Spandine watched them go, then turned to Khalifa.
"You heard Vice Admiral Gion. The Revolutionary Army is not our concern right now." He pulled out a second Den Den Mushi and raised it. "CP Agency, all units. Do not engage the third-party element. Maintain focus on clearing and liquidating. Every area must be processed before the fighting ends. Do not wait. Do not leave anything incomplete." A pause. "Deal with it during the battle. Blame the chaos. Once the fighting stops, the accounting becomes public."
The logic was simple and had been used by intelligence services for as long as intelligence services had existed. Actions taken in the fog of active combat required far less justification than actions taken in the quiet afterward. The window was open now. It would not be open later.
Khalifa moved off to relay the orders.
Spandine remained where he was, in the lobby of the headquarters building, surrounded by the administrative records of eight hundred years of World Government, and listened to the city outside continue to burn.
The tide of the street fighting had been close at the start.
The Celestial Dragon guard force was not a paper army. The weapons they carried were military-grade, the armor was the best that World Government funds had produced, and the individual combat quality of the senior officers was genuine. They hit the Marine hard in the opening exchanges and held several key intersections through the first hour by sheer discipline and firepower.
What they couldn't replace was the accumulated weight of experience.
Marine vice admirals were not appointed from behind desks. Every officer at that rank had come up through campaigns, engagements, fleet actions, and the specific education in survival that came from fighting enemies who were actively trying to kill you with serious intent. The guard force's commanders had trained under controlled conditions and been promoted through political reliability. The gap between those two things was not visible in drills.
It became visible in the third hour, when the Marine completed its warm-up.
The street fighting began to compress. Not dramatically at first, not in the sudden collapse of a broken line, but in the gradual accumulation of small decisions made correctly and small decisions made incorrectly, and the compounding of that difference over time. The guard force began ceding ground. Slowly, then consistently, and then in ways that couldn't be compensated for.
At an intersection near the western residential quarter, Vice Admiral Onigumo came out of an alley with a cigar clamped between his teeth and a sword he had not cleaned since the fighting started. The street behind him was very quiet in the particular way that streets become quiet after Onigumo has been through them.
A Marine column emerged from the opposite direction, led by Vice Admiral Kesha, who took in the scene with the expression of a man doing a rapid assessment and deciding not to ask too many questions.
"Onigumo." Kesha surveyed what had been a defended position. "Not a survivor in sight.

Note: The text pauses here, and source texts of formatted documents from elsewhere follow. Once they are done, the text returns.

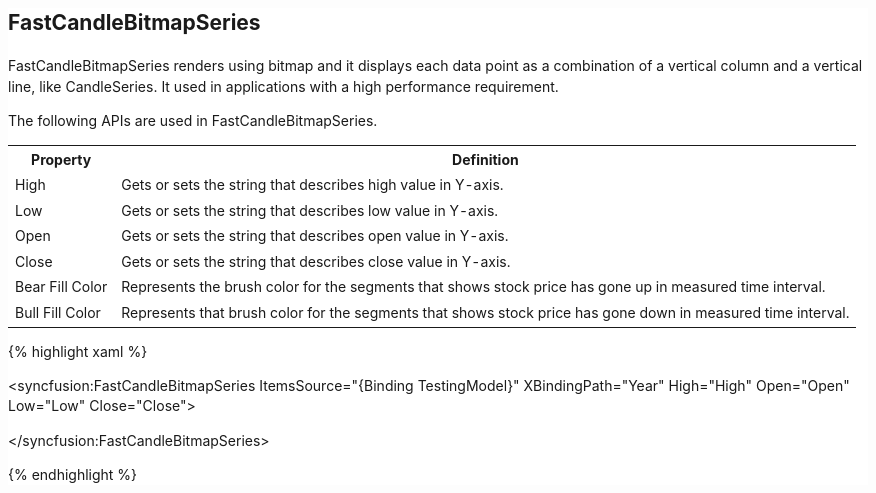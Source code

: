 

## FastCandleBitmapSeries

FastCandleBitmapSeries renders using bitmap and it displays each data point as a combination of a vertical column and a vertical line, like CandleSeries. It used in applications with a high performance requirement.

The following APIs are used in FastCandleBitmapSeries.



<table>
<tr>
<th>
 Property</th><th>
   Definition</th></tr>
<tr>
<td>
High</td><td>
Gets or sets the string that describes high value in Y-axis.</td></tr>
<tr>
<td>
Low</td><td>
Gets or sets the string that describes low value in Y-axis.</td></tr>
<tr>
<td>
Open</td><td>
Gets or sets the string that describes open value in Y-axis.</td></tr>
<tr>
<td>
Close</td><td>
Gets or sets the string that describes close value in Y-axis.</td></tr>
<tr>
<td>
Bear Fill Color</td><td>
Represents the brush color for the segments that shows stock price has gone up in measured time interval.</td></tr>
<tr>
<td>
Bull Fill Color</td><td>
Represents that brush color for the segments that shows stock price has gone down in measured time interval.</td></tr>
</table>


{% highlight xaml %}




<syncfusion:FastCandleBitmapSeries ItemsSource="{Binding TestingModel}" XBindingPath="Year" High="High" Open="Open" Low="Low" Close="Close">

</syncfusion:FastCandleBitmapSeries>

{% endhighlight %}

Is that a standing policy with you?"
Onigumo exhaled a long stream of smoke. "Dead enemies don't reorganize and attack from behind."
"Hawks," Kesha said, which was not quite agreement and not quite criticism. "Pure hawks, all of you."
He meant it mostly as an observation. The factional divisions inside the Marine were real, but today they were running on the same orders and pointing in the same direction, and the philosophical distinctions between Onigumo's approach and Kesha's were not differences that needed resolving before the God's Abode fell.
"Kuzan is consolidating on the eastern approach," Kesha said. "Let's move."
Onigumo waved his free hand and his unit fell in. The two columns merged and continued forward, toward the perimeter of the God's Abode, where the last of the resistance was being pushed back one street at a time.